Any good murder mystery needs a reason for the characters to be trapped together, which Werner cleverly justifies through both the Count’s devious malice and a series of deadly traps which have greater significance to the characters than they appear at first glance. Thus constrained, Werner takes great delight in digging into the dynamics between the characters as the pressure mounts, the body count rises and the likelihood of survival rapidly dwindles. Strip away the blood and the threat of daemonic possession and it becomes a story about grudges, ambition, the lengths people will go to survive and the strength – or otherwise – of bonds between parents and children. As you might expect, these don’t necessarily turn out to be exemplars of familial strength.

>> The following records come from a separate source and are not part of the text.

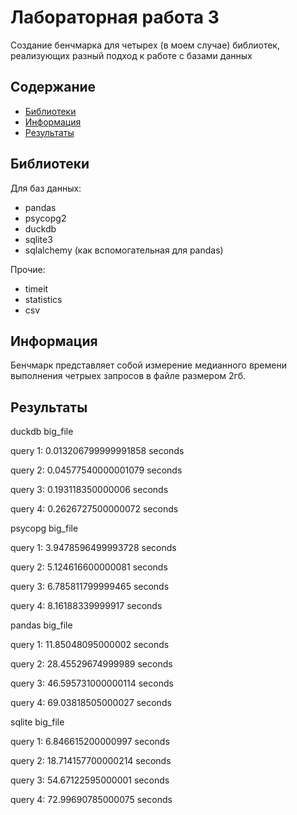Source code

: # Лабораторная работа 3
Создание бенчмарка для четырех (в моем случае) библиотек, реализующих разный подход к работе с базами данных

## Содержание
- [Библиотеки](#Библиотеки)
- [Информация](#Информация)
- [Результаты](#Результаты)


## Библиотеки
Для баз данных:
- pandas
- psycopg2
- duckdb
- sqlite3
- sqlalchemy (как вспомогательная для pandas)
  
Прочие:
- timeit
- statistics
- csv

## Информация
Бенчмарк представляет собой измерение медианного времени выполнения четрыех запросов в файле размером 2гб.

## Результаты
duckdb big_file

query 1: 0.013206799999991858 seconds

query 2: 0.04577540000001079 seconds

query 3: 0.193118350000006 seconds

query 4: 0.2626727500000072 seconds


psycopg big_file

query 1: 3.9478596499993728 seconds

query 2: 5.124616600000081 seconds

query 3: 6.785811799999465 seconds

query 4: 8.16188339999917 seconds


pandas big_file

query 1: 11.85048095000002 seconds

query 2: 28.45529674999989 seconds

query 3: 46.595731000000114 seconds

query 4: 69.03818505000027 seconds


sqlite big_file

query 1: 6.846615200000997 seconds

query 2: 18.714157700000214 seconds

query 3: 54.67122595000001 seconds

query 4: 72.99690785000075 seconds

This is horror which isn’t exactly scary, but more disturbing. There’s blood and gore aplenty, albeit never to an obscene level, with the emphasis more on tension, desperation and a fair number of pretty unpleasant choices being made as characters are forced to decide between survival (temporarily, at least) for themselves or for others. It’s clearly a Warhammer story, not just because of featuring aelves and duardin but due to the tone and feel of the characters and locations, but it’s the sort of story which could just as easily be set in a dark corner of the Empire as the Realm of Chamon – Age of Sigmar elements like Stormcast and the different realms are hinted at as a backdrop, but it’s much more tightly focused on these particular characters and just feels fundamentally Warhammer. If you enjoy a bleak, bloody tale of vengeance, desperation and futile heroism then chances are you’ll find plenty to enjoy here.